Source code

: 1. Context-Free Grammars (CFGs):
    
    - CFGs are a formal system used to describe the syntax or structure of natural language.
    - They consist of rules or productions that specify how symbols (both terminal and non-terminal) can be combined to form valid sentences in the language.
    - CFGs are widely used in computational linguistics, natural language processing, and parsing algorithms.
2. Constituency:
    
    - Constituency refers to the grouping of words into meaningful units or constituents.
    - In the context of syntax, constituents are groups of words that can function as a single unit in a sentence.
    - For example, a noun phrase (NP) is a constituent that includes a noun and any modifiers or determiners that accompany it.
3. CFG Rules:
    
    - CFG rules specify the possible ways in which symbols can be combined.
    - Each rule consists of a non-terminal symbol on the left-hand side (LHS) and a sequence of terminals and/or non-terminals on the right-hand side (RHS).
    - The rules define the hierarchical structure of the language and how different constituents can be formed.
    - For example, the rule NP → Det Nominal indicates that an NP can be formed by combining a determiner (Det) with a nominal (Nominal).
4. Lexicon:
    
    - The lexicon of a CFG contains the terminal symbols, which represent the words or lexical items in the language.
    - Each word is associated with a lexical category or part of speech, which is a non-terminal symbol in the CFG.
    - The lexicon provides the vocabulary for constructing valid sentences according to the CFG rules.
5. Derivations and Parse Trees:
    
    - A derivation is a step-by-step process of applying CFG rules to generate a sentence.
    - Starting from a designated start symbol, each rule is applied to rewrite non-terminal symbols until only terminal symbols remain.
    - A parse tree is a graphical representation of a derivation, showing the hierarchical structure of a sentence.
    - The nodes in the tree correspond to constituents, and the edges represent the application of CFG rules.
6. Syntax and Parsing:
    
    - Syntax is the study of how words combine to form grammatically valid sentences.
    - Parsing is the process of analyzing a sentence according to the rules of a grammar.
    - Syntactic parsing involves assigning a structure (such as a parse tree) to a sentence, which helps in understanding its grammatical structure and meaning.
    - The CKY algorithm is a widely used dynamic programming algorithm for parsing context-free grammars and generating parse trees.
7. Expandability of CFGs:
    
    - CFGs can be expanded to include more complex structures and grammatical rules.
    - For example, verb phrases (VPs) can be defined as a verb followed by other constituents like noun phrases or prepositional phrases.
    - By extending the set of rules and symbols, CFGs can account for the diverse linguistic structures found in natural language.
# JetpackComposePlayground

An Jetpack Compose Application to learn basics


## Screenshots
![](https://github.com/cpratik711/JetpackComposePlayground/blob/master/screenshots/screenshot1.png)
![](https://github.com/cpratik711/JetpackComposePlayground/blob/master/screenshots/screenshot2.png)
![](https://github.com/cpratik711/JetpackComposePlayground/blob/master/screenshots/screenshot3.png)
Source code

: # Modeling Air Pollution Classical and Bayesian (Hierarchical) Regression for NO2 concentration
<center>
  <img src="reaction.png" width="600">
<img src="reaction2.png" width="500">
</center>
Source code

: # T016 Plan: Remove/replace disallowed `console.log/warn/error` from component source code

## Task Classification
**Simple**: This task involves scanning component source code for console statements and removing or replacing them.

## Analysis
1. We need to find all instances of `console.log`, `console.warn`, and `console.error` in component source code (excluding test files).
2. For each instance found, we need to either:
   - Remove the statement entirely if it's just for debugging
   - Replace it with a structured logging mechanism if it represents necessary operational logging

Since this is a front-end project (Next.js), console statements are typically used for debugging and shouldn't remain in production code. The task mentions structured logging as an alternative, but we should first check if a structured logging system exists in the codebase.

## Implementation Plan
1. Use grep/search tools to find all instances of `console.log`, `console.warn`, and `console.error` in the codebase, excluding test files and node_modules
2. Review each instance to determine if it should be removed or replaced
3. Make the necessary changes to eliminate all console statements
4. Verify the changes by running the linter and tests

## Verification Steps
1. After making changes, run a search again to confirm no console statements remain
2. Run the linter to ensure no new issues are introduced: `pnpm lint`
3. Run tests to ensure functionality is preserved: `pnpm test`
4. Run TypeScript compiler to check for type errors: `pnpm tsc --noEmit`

◆ AIM OF THE TASK: Write every record out again, letter for letter.

◆ WRITTEN REPLY:
Source code

: 1. Context-Free Grammars (CFGs):
    
    - CFGs are a formal system used to describe the syntax or structure of natural language.
    - They consist of rules or productions that specify how symbols (both terminal and non-terminal) can be combined to form valid sentences in the language.
    - CFGs are widely used in computational linguistics, natural language processing, and parsing algorithms.
2. Constituency:
    
    - Constituency refers to the grouping of words into meaningful units or constituents.
    - In the context of syntax, constituents are groups of words that can function as a single unit in a sentence.
    - For example, a noun phrase (NP) is a constituent that includes a noun and any modifiers or determiners that accompany it.
3. CFG Rules:
    
    - CFG rules specify the possible ways in which symbols can be combined.
    - Each rule consists of a non-terminal symbol on the left-hand side (LHS) and a sequence of terminals and/or non-terminals on the right-hand side (RHS).
    - The rules define the hierarchical structure of the language and how different constituents can be formed.
    - For example, the rule NP → Det Nominal indicates that an NP can be formed by combining a determiner (Det) with a nominal (Nominal).
4. Lexicon:
    
    - The lexicon of a CFG contains the terminal symbols, which represent the words or lexical items in the language.
    - Each word is associated with a lexical category or part of speech, which is a non-terminal symbol in the CFG.
    - The lexicon provides the vocabulary for constructing valid sentences according to the CFG rules.
5. Derivations and Parse Trees:
    
    - A derivation is a step-by-step process of applying CFG rules to generate a sentence.
    - Starting from a designated start symbol, each rule is applied to rewrite non-terminal symbols until only terminal symbols remain.
    - A parse tree is a graphical representation of a derivation, showing the hierarchical structure of a sentence.
    - The nodes in the tree correspond to constituents, and the edges represent the application of CFG rules.
6. Syntax and Parsing:
    
    - Syntax is the study of how words combine to form grammatically valid sentences.
    - Parsing is the process of analyzing a sentence according to the rules of a grammar.
    - Syntactic parsing involves assigning a structure (such as a parse tree) to a sentence, which helps in understanding its grammatical structure and meaning.
    - The CKY algorithm is a widely used dynamic programming algorithm for parsing context-free grammars and generating parse trees.
7. Expandability of CFGs:
    
    - CFGs can be expanded to include more complex structures and grammatical rules.
    - For example, verb phrases (VPs) can be defined as a verb followed by other constituents like noun phrases or prepositional phrases.
    - By extending the set of rules and symbols, CFGs can account for the diverse linguistic structures found in natural language.
# JetpackComposePlayground

An Jetpack Compose Application to learn basics


## Screenshots
![](https://github.com/cpratik711/JetpackComposePlayground/blob/master/screenshots/screenshot1.png)
![](https://github.com/cpratik711/JetpackComposePlayground/blob/master/screenshots/screenshot2.png)
![](https://github.com/cpratik711/JetpackComposePlayground/blob/master/screenshots/screenshot3.png)
Source code

: # Modeling Air Pollution Classical and Bayesian (Hierarchical) Regression for NO2 concentration
<center>
  <img src="reaction.png" width="600">
<img src="reaction2.png" width="500">
</center>
Source code

: # T016 Plan: Remove/replace disallowed `console.log/warn/error` from component source code

## Task Classification
**Simple**: This task involves scanning component source code for console statements and removing or replacing them.

## Analysis
1. We need to find all instances of `console.log`, `console.warn`, and `console.error` in component source code (excluding test files).
2. For each instance found, we need to either:
   - Remove the statement entirely if it's just for debugging
   - Replace it with a structured logging mechanism if it represents necessary operational logging

Since this is a front-end project (Next.js), console statements are typically used for debugging and shouldn't remain in production code. The task mentions structured logging as an alternative, but we should first check if a structured logging system exists in the codebase.

## Implementation Plan
1. Use grep/search tools to find all instances of `console.log`, `console.warn`, and `console.error` in the codebase, excluding test files and node_modules
2. Review each instance to determine if it should be removed or replaced
3. Make the necessary changes to eliminate all console statements
4. Verify the changes by running the linter and tests

## Verification Steps
1. After making changes, run a search again to confirm no console statements remain
2. Run the linter to ensure no new issues are introduced: `pnpm lint`
3. Run tests to ensure functionality is preserved: `pnpm test`
4. Run TypeScript compiler to check for type errors: `pnpm tsc --noEmit`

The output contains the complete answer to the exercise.